- **Aim of the exercise**: Copy all lines below exactly as written. Leave pictures out.

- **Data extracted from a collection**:
== Segment start ==
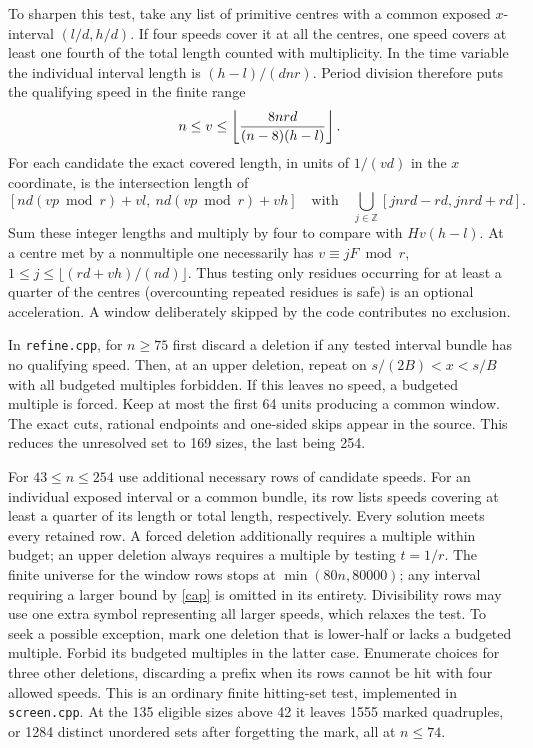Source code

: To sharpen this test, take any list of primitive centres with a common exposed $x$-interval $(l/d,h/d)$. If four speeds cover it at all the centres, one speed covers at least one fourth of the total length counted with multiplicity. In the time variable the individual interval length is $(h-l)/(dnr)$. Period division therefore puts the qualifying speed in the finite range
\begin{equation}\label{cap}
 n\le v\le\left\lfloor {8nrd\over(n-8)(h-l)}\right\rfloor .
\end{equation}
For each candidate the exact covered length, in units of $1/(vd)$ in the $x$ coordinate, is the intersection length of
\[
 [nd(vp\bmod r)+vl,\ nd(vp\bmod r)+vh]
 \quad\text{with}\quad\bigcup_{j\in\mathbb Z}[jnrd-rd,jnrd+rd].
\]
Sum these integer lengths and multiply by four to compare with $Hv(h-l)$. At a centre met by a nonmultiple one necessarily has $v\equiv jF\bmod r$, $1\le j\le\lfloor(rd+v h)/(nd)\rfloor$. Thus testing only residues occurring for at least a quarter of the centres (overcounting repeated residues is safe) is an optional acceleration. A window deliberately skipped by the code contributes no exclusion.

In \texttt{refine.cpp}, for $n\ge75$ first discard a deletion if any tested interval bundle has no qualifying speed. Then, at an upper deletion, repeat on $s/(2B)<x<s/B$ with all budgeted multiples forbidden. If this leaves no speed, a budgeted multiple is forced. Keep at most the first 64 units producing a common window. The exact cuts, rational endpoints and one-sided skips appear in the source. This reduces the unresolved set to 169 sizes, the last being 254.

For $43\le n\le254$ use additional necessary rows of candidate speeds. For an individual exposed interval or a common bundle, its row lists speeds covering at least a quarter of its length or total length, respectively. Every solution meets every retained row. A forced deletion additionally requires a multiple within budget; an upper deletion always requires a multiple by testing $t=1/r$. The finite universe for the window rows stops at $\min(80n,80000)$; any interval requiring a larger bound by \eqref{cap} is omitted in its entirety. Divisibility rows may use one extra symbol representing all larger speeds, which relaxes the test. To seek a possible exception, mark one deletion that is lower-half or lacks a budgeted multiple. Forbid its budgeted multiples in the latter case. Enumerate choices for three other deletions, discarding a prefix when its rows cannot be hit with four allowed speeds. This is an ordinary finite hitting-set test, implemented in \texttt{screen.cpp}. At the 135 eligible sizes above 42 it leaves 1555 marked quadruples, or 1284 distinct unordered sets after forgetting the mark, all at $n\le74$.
== Segment end ==
- **Task answer**:
Source code

: To sharpen this test, take any list of primitive centres with a common exposed $x$-interval $(l/d,h/d)$. If four speeds cover it at all the centres, one speed covers at least one fourth of the total length counted with multiplicity. In the time variable the individual interval length is $(h-l)/(dnr)$. Period division therefore puts the qualifying speed in the finite range
\begin{equation}\label{cap}
 n\le v\le\left\lfloor {8nrd\over(n-8)(h-l)}\right\rfloor .
\end{equation}
For each candidate the exact covered length, in units of $1/(vd)$ in the $x$ coordinate, is the intersection length of
\[
 [nd(vp\bmod r)+vl,\ nd(vp\bmod r)+vh]
 \quad\text{with}\quad\bigcup_{j\in\mathbb Z}[jnrd-rd,jnrd+rd].
\]
Sum these integer lengths and multiply by four to compare with $Hv(h-l)$. At a centre met by a nonmultiple one necessarily has $v\equiv jF\bmod r$, $1\le j\le\lfloor(rd+v h)/(nd)\rfloor$. Thus testing only residues occurring for at least a quarter of the centres (overcounting repeated residues is safe) is an optional acceleration. A window deliberately skipped by the code contributes no exclusion.

In \texttt{refine.cpp}, for $n\ge75$ first discard a deletion if any tested interval bundle has no qualifying speed. Then, at an upper deletion, repeat on $s/(2B)<x<s/B$ with all budgeted multiples forbidden. If this leaves no speed, a budgeted multiple is forced. Keep at most the first 64 units producing a common window. The exact cuts, rational endpoints and one-sided skips appear in the source. This reduces the unresolved set to 169 sizes, the last being 254.

For $43\le n\le254$ use additional necessary rows of candidate speeds. For an individual exposed interval or a common bundle, its row lists speeds covering at least a quarter of its length or total length, respectively. Every solution meets every retained row. A forced deletion additionally requires a multiple within budget; an upper deletion always requires a multiple by testing $t=1/r$. The finite universe for the window rows stops at $\min(80n,80000)$; any interval requiring a larger bound by \eqref{cap} is omitted in its entirety. Divisibility rows may use one extra symbol representing all larger speeds, which relaxes the test. To seek a possible exception, mark one deletion that is lower-half or lacks a budgeted multiple. Forbid its budgeted multiples in the latter case. Enumerate choices for three other deletions, discarding a prefix when its rows cannot be hit with four allowed speeds. This is an ordinary finite hitting-set test, implemented in \texttt{screen.cpp}. At the 135 eligible sizes above 42 it leaves 1555 marked quadruples, or 1284 distinct unordered sets after forgetting the mark, all at $n\le74$.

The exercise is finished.